** Dataset entries follows **

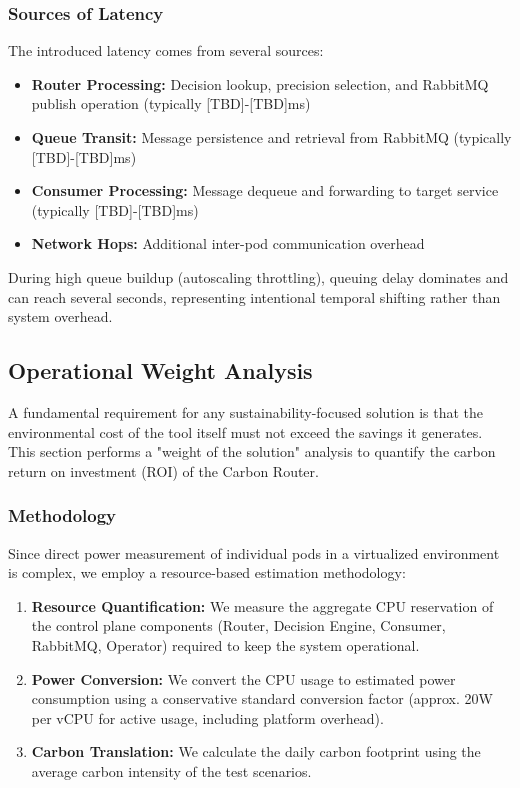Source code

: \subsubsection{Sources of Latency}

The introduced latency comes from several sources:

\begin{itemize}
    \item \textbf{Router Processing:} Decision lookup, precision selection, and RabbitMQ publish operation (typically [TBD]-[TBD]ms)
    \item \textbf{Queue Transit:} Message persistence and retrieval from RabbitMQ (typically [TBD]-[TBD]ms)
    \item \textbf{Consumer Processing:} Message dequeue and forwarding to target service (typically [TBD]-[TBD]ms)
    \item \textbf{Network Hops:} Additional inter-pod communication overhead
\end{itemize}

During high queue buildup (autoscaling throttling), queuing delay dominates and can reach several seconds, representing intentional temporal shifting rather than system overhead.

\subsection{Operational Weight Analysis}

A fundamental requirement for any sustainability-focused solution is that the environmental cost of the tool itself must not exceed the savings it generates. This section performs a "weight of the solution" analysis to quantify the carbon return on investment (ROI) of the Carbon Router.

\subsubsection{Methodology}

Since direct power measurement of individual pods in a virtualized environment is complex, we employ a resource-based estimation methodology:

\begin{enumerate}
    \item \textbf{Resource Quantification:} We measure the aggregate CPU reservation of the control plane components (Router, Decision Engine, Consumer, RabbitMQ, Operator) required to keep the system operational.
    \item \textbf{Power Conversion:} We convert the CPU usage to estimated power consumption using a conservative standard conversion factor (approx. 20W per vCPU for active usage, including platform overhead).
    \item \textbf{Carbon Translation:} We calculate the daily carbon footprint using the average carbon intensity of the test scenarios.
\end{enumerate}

** End of Dataset entries **
** Dataset entries follows **

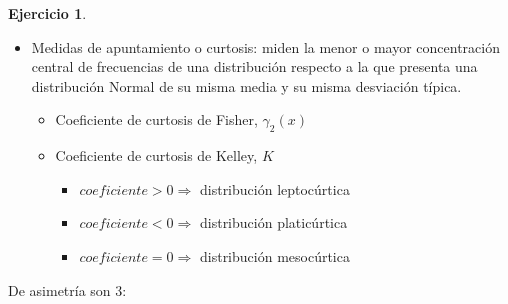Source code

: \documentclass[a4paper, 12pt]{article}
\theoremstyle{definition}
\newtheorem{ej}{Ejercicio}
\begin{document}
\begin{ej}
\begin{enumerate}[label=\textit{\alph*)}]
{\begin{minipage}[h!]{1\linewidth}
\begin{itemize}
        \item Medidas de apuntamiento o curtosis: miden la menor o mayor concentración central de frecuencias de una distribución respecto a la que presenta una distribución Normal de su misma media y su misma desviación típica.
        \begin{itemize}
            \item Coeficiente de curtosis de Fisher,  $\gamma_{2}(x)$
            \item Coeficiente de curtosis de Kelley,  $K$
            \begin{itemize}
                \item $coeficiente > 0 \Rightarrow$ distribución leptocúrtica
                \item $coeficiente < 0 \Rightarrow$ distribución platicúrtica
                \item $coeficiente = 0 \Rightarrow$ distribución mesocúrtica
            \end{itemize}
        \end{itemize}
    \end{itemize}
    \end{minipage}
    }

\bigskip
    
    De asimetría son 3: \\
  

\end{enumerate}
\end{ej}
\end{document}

** End of Dataset entries **

» **What to work on**: The expected answer is every line above in which the word "using" appears.

» **Exercise answer**:
    \item \textbf{Power Conversion:} We convert the CPU usage to estimated power consumption using a conservative standard conversion factor (approx. 20W per vCPU for active usage, including platform overhead).
    \item \textbf{Carbon Translation:} We calculate the daily carbon footprint using the average carbon intensity of the test scenarios.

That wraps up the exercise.